Она проснулась часа через три. Женя и отец еще спали. В квартире было темно, сквозь черные занавески не пробивался ни один луч света. Радио передавало отрывки из «Лебединого озера».
«Значит, тревоги нет, — с облегчением подумала Елена Ивановна. — Кончилось, хоть ненадолго, а раз кончилось — можно спать или дремать, слушая музыку, делать, что хочешь, просто жить, дышать, петь, смеяться». И сразу ей вспомнилось, что где-то впереди, совсем близко от немцев, на затерявшемся среди льняных полей аэродроме живут близкие, родные люди, от которых уже столько дней нет известий, и она сразу приняла решение: идти на телеграф, дать телеграмму, обязательно срочную и обязательно в несколько адресов: невыносимо мучиться, ждать ответа, томиться неизвестностью, — кто знает, что могло случиться с ними в эту самую ночь, когда взрывная волна чуть не сбросила её с крыши…
Осторожно ступая по мягким пушистым коврам, чтобы не разбудить отца и Женю, она по парадному ходу вышла из квартиры.
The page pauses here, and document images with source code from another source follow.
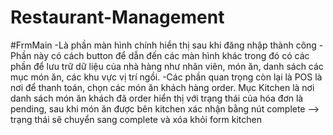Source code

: # Restaurant-Management


#FrmMain
-Là phần màn hình chính hiển thị sau khi đăng nhập thành công
-Phần này có cách button để dẫn đến các màn hình khác trong đó có các phần để lưu trữ dữ liệu của nhà hàng như nhân viên, món ăn, danh sách các mục món ăn, các khu vực vị trí ngồi.
-Các phần quan trọng còn lại là POS là nơi để thanh toán, chọn các món ăn khách hàng order. Mục Kitchen là nơi danh sách món ăn khách đã order hiển thị với trạng thái của hóa đơn là pending, sau khi món ăn được bên kitchen xác nhận bằng nút complete --> trạng thái sẽ chuyển sang complete và xóa khỏi form kitchen
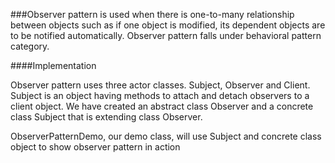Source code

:###Observer pattern is used when there is one-to-many relationship between objects such as if one object is modified, 
its dependent objects are to be notified automatically. Observer pattern falls under behavioral pattern category.

####Implementation

Observer pattern uses three actor classes. Subject, Observer and Client. Subject is an object having methods to attach and detach observers to a client object. We have created an abstract class Observer and a concrete class Subject that is extending class Observer.

ObserverPatternDemo, our demo class, will use Subject and concrete class object to show observer pattern in action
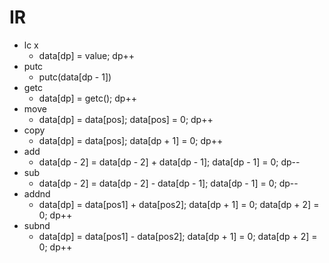 # IR
- lc x
  - data[dp] = value; dp++
- putc
  - putc(data[dp - 1])
- getc
  - data[dp] = getc(); dp++
- move
  - data[dp] = data[pos]; data[pos] = 0; dp++
- copy
  - data[dp] = data[pos]; data[dp + 1] = 0; dp++
- add
  - data[dp - 2] = data[dp - 2] + data[dp - 1]; data[dp - 1] = 0; dp--
- sub
  - data[dp - 2] = data[dp - 2] - data[dp - 1]; data[dp - 1] = 0; dp--
- addnd
  - data[dp] = data[pos1] + data[pos2]; data[dp + 1] = 0; data[dp + 2] = 0; dp++
- subnd
  - data[dp] = data[pos1] - data[pos2]; data[dp + 1] = 0; data[dp + 2] = 0; dp++

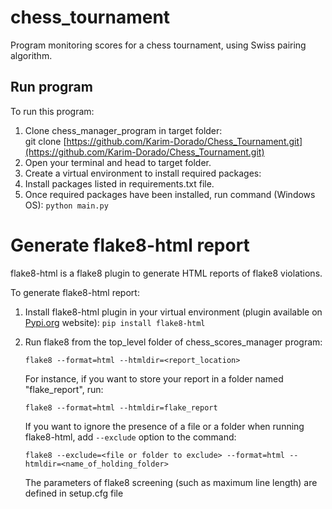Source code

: # chess_tournament
Program monitoring scores for a chess tournament, using Swiss pairing algorithm.

## Run program

To run this program:

1. Clone chess_manager_program in target folder:  
   git clone [https://github.com/Karim-Dorado/Chess_Tournament.git](https://github.com/Karim-Dorado/Chess_Tournament.git)    
2. Open your terminal and head to target folder.  
3. Create a virtual environment to install required packages: 
4. Install packages listed in requirements.txt file.    
5. Once required packages have been installed, run command (Windows OS): `python main.py`

# Generate flake8-html report

flake8-html is a flake8 plugin to generate HTML reports of flake8 violations.

To generate flake8-html report:

1. Install flake8-html plugin in your virtual environment (plugin available on [Pypi.org](https://pypi.org/project/flake8-html/) website): `pip install flake8-html` 
2. Run flake8 from the top_level folder of chess_scores_manager program:  

   `flake8 --format=html --htmldir=<report_location>`  

   For instance, if you want to store your report in a folder named "flake_report", run:  

   `flake8 --format=html --htmldir=flake_report`  

   If you want to ignore the presence of a file or a folder when running flake8-html, add `--exclude` option to the command:  

   `flake8 --exclude=<file or folder to exclude> --format=html --htmldir=<name_of_holding_folder>`  
   
   The parameters of flake8 screening (such as maximum line length) are defined in setup.cfg file

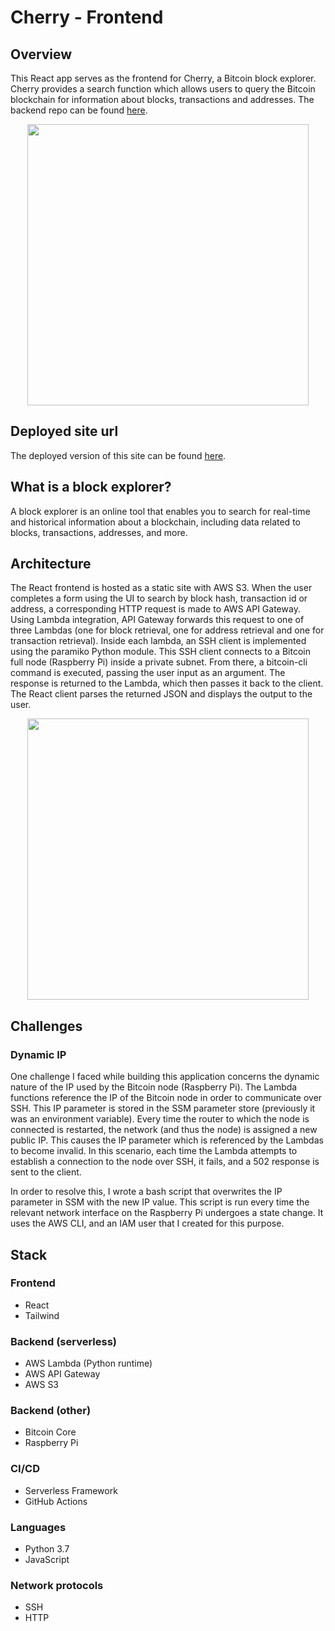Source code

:# Cherry - Frontend
## Overview
This React app serves as the frontend for Cherry, a Bitcoin block explorer. Cherry provides a search function which allows users to query the Bitcoin blockchain for information about blocks, transactions and addresses. The backend repo can be found [here](https://github.com/tigeryant/cherry-lambdas/tree/main).

<p align="center">
  <img src="https://i.imgur.com/barWqhe.png" height="450px"></img>
  <p>

## Deployed site url
The deployed version of this site can be found [here](http://cherry-frontend.s3-website.eu-west-2.amazonaws.com/).

## What is a block explorer?
A block explorer is an online tool that enables you to search for real-time and historical information about a blockchain, including data related to blocks, transactions, addresses, and more.

## Architecture
The React frontend is hosted as a static site with AWS S3. When the user completes a form using the UI to search by block hash, transaction id or address, a corresponding HTTP request is made to AWS API Gateway. Using Lambda integration, API Gateway forwards this request to one of three Lambdas (one for block retrieval, one for address retrieval and one for transaction retrieval). Inside each lambda, an SSH client is implemented using the paramiko Python module. This SSH client connects to a Bitcoin full node (Raspberry Pi) inside a private subnet. From there, a bitcoin-cli command is executed, passing the user input as an argument. The response is returned to the Lambda, which then passes it back to the client. The React client parses the returned JSON and displays the output to the user.

<p align="center">
  <img src="https://i.imgur.com/MWeQExx.png" height="450px"></img>
  <p>
  
## Challenges
### Dynamic IP
One challenge I faced while building this application concerns the dynamic nature of the IP used by the Bitcoin node (Raspberry Pi). The Lambda functions reference the IP of the Bitcoin node in order to communicate over SSH. This IP parameter is stored in the SSM parameter store (previously it was an environment variable). Every time the router to which the node is connected is restarted, the network (and thus the node) is assigned a new public IP. This causes the IP parameter which is referenced by the Lambdas to become invalid. In this scenario, each time the Lambda attempts to establish a connection to the node over SSH, it fails, and a 502 response is sent to the client.
  
In order to resolve this, I wrote a bash script that overwrites the IP parameter in SSM with the new IP value. This script is run every time the relevant network interface on the Raspberry Pi undergoes a state change. It uses the AWS CLI, and an IAM user that I created for this purpose.



## Stack
### Frontend
* React
* Tailwind

### Backend (serverless)
* AWS Lambda (Python runtime)
* AWS API Gateway
* AWS S3

### Backend (other)
* Bitcoin Core
* Raspberry Pi

### CI/CD
* Serverless Framework
* GitHub Actions

### Languages
* Python 3.7
* JavaScript

### Network protocols
* SSH
* HTTP

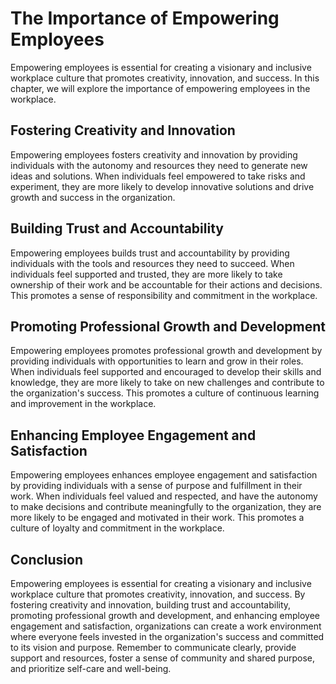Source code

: The Importance of Empowering Employees
==================================================================================

Empowering employees is essential for creating a visionary and inclusive workplace culture that promotes creativity, innovation, and success. In this chapter, we will explore the importance of empowering employees in the workplace.

Fostering Creativity and Innovation
-----------------------------------

Empowering employees fosters creativity and innovation by providing individuals with the autonomy and resources they need to generate new ideas and solutions. When individuals feel empowered to take risks and experiment, they are more likely to develop innovative solutions and drive growth and success in the organization.

Building Trust and Accountability
---------------------------------

Empowering employees builds trust and accountability by providing individuals with the tools and resources they need to succeed. When individuals feel supported and trusted, they are more likely to take ownership of their work and be accountable for their actions and decisions. This promotes a sense of responsibility and commitment in the workplace.

Promoting Professional Growth and Development
---------------------------------------------

Empowering employees promotes professional growth and development by providing individuals with opportunities to learn and grow in their roles. When individuals feel supported and encouraged to develop their skills and knowledge, they are more likely to take on new challenges and contribute to the organization's success. This promotes a culture of continuous learning and improvement in the workplace.

Enhancing Employee Engagement and Satisfaction
----------------------------------------------

Empowering employees enhances employee engagement and satisfaction by providing individuals with a sense of purpose and fulfillment in their work. When individuals feel valued and respected, and have the autonomy to make decisions and contribute meaningfully to the organization, they are more likely to be engaged and motivated in their work. This promotes a culture of loyalty and commitment in the workplace.

Conclusion
----------

Empowering employees is essential for creating a visionary and inclusive workplace culture that promotes creativity, innovation, and success. By fostering creativity and innovation, building trust and accountability, promoting professional growth and development, and enhancing employee engagement and satisfaction, organizations can create a work environment where everyone feels invested in the organization's success and committed to its vision and purpose. Remember to communicate clearly, provide support and resources, foster a sense of community and shared purpose, and prioritize self-care and well-being.
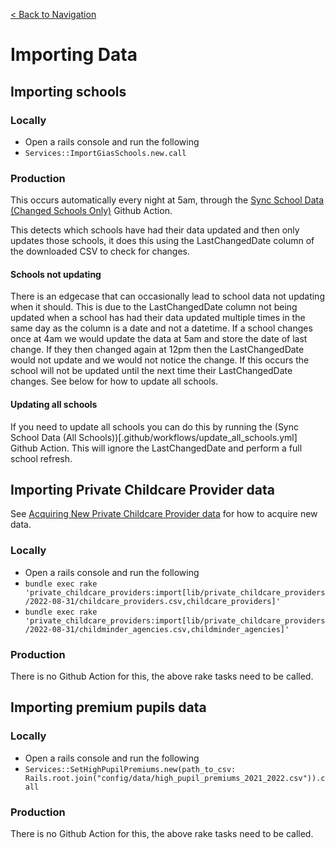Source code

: [< Back to Navigation](../README.md)

# Importing Data

## Importing schools

### Locally
- Open a rails console and run the following
- `Services::ImportGiasSchools.new.call`

### Production

This occurs automatically every night at 5am, through the [Sync School Data (Changed Schools Only)](.github/workflows/update_schools.yml) Github Action.

This detects which schools have had their data updated and then only updates those schools, it does this using the LastChangedDate column of the downloaded CSV to check for changes. 

#### Schools not updating
There is an edgecase that can occasionally lead to school data not updating when it should. This is due to the LastChangedDate column not being updated when a school has had their data updated multiple times in the same day as the column is a date and not a datetime. If a school changes once at 4am we would update the data at 5am and store the date of last change. If they then changed again at 12pm then the LastChangedDate would not update and we would not notice the change. If this occurs the school will not be updated until the next time their LastChangedDate changes. See below for how to update all schools.

#### Updating all schools
If you need to update all schools you can do this by running the (Sync School Data (All Schools))[.github/workflows/update_all_schools.yml] Github Action. This will ignore the LastChangedDate and perform a full school refresh.

## Importing Private Childcare Provider data

See [Acquiring New Private Childcare Provider data](docs/acquiring_new_private_childcare_provider_data.md) for how to acquire new data.

### Locally
- Open a rails console and run the following
- `bundle exec rake 'private_childcare_providers:import[lib/private_childcare_providers/2022-08-31/childcare_providers.csv,childcare_providers]'`
- `bundle exec rake 'private_childcare_providers:import[lib/private_childcare_providers/2022-08-31/childminder_agencies.csv,childminder_agencies]'`

### Production
There is no Github Action for this, the above rake tasks need to be called.

## Importing premium pupils data

### Locally
- Open a rails console and run the following
- `Services::SetHighPupilPremiums.new(path_to_csv: Rails.root.join("config/data/high_pupil_premiums_2021_2022.csv")).call`

### Production
There is no Github Action for this, the above rake tasks need to be called.
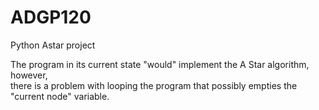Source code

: # ADGP120
Python Astar project

The program in its current state "would" implement the A Star algorithm, however,  
there is a problem with looping the program that possibly empties the "current node" variable.
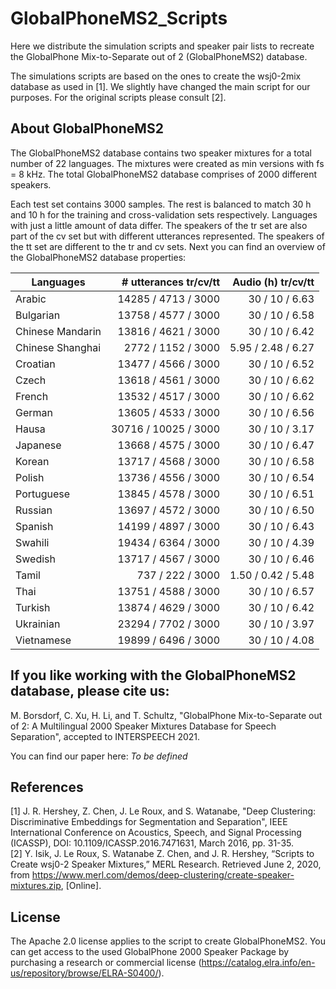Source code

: # GlobalPhoneMS2_Scripts
Here we distribute the simulation scripts and speaker pair lists to recreate the GlobalPhone Mix-to-Separate out of 2 (GlobalPhoneMS2) database.

The simulations scripts are based on the ones to create the wsj0-2mix database as used in [1]. We slightly have changed the main script for our purposes. For the original scripts please consult [2].

## About GlobalPhoneMS2
The GlobalPhoneMS2 database contains two speaker mixtures for a total number of 22 languages. The mixtures were created as min versions with fs = 8 kHz. The total GlobalPhoneMS2 database comprises of 2000 different speakers.

Each test set contains 3000 samples. The rest is balanced to match 30 h and 10 h for the training and cross-validation sets respectively. Languages with just a little amount of data differ.
The speakers of the tr set are also part of the cv set but with different utterances represented. The speakers of the tt set are different to the tr and cv sets.
Next you can find an overview of the GlobalPhoneMS2 database properties:


| Languages |  # utterances tr/cv/tt | Audio (h) tr/cv/tt |
| ----- | ---: |---: |
| Arabic | 14285 / 4713 / 3000 | 30 / 10 / 6.63 |
| Bulgarian | 13758 / 4577 / 3000 | 30 / 10 / 6.58 |
| Chinese Mandarin | 13816 / 4621 / 3000 | 30 / 10 / 6.42 |
| Chinese Shanghai | 2772 / 1152 / 3000 | 5.95 / 2.48 / 6.27 |
| Croatian | 13477 / 4566 / 3000 | 30 / 10 / 6.52 |
| Czech | 13618 / 4561 / 3000 | 30 / 10 / 6.62 |
| French | 13532 / 4517 / 3000 | 30 / 10 / 6.62 |
| German | 13605 / 4533 / 3000 | 30 / 10 / 6.56 |
| Hausa | 30716 / 10025 / 3000 | 30 / 10 / 3.17 |
| Japanese | 13668 / 4575 / 3000 | 30 / 10 / 6.47 |
| Korean | 13717 / 4568 / 3000 | 30 / 10 / 6.58 |
| Polish | 13736 / 4556 / 3000 | 30 / 10 / 6.54 |
| Portuguese | 13845 / 4578 / 3000 | 30 / 10 / 6.51 |
| Russian | 13697 / 4572 / 3000 | 30 / 10 / 6.50 |
| Spanish | 14199 / 4897 / 3000 | 30 / 10 / 6.43 |
| Swahili | 19434 / 6364 / 3000 | 30 / 10 / 4.39 |
| Swedish | 13717 / 4567 / 3000 | 30 / 10 / 6.46 |
| Tamil | 737 / 222 / 3000 | 1.50 / 0.42 / 5.48 |
| Thai | 13751 / 4588 / 3000 | 30 / 10 / 6.57 |
| Turkish | 13874 / 4629 / 3000 | 30 / 10 / 6.42 |
| Ukrainian | 23294 / 7702 / 3000 | 30 / 10 / 3.97 |
| Vietnamese | 19899 / 6496 / 3000 | 30 / 10 / 4.08 |


## If you like working with the GlobalPhoneMS2 database, please cite us:  
M. Borsdorf, C. Xu, H. Li, and T. Schultz, "GlobalPhone Mix-to-Separate out of 2: A Multilingual 2000 Speaker Mixtures Database for Speech Separation", accepted to INTERSPEECH 2021.

You can find our paper here: *To be defined*

## References
[1] J. R. Hershey, Z. Chen, J. Le Roux, and S. Watanabe, "Deep Clustering: Discriminative Embeddings for Segmentation and Separation", IEEE International Conference on Acoustics, Speech, and Signal Processing (ICASSP), DOI: 10.1109/ICASSP.2016.7471631, March 2016, pp. 31-35.  
[2] Y. Isik, J. Le Roux, S. Watanabe Z. Chen, and J. R. Hershey, “Scripts to Create wsj0-2 Speaker Mixtures,” MERL Research. Retrieved June 2, 2020, from https://www.merl.com/demos/deep-clustering/create-speaker-mixtures.zip, [Online].

## License
The Apache 2.0 license applies to the script to create GlobalPhoneMS2. You can get access to the used GlobalPhone 2000 Speaker Package by purchasing a research or commercial license (https://catalog.elra.info/en-us/repository/browse/ELRA-S0400/).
На улице Елена Ивановна решилась посмотреть вверх, на крышу родного дома, где столько было пережито за последнюю длинную тревожную ночь.
— Упала бы я — беда, костей не сосчитать, — тихо сказала она, сворачивая в переулок. И сразу же, забыв о себе, начала думать о том, как тяжело сейчас, наверно, мужу, Тентенникову и приемному сыну: «Я-то ведь только один раз испытала то, что они испытывали по многу раз. Одно дело — крыша, а другое дело — воздушный бой, где нет никому пощады… Как-то живут они там?» И о многом еще думала она, проходя мимо разбитых домов, по хрустящему легкому стеклу, по осколкам снарядов. Она не знала еще, что мужу так и не удалось вернуться на фронт с уральского завода…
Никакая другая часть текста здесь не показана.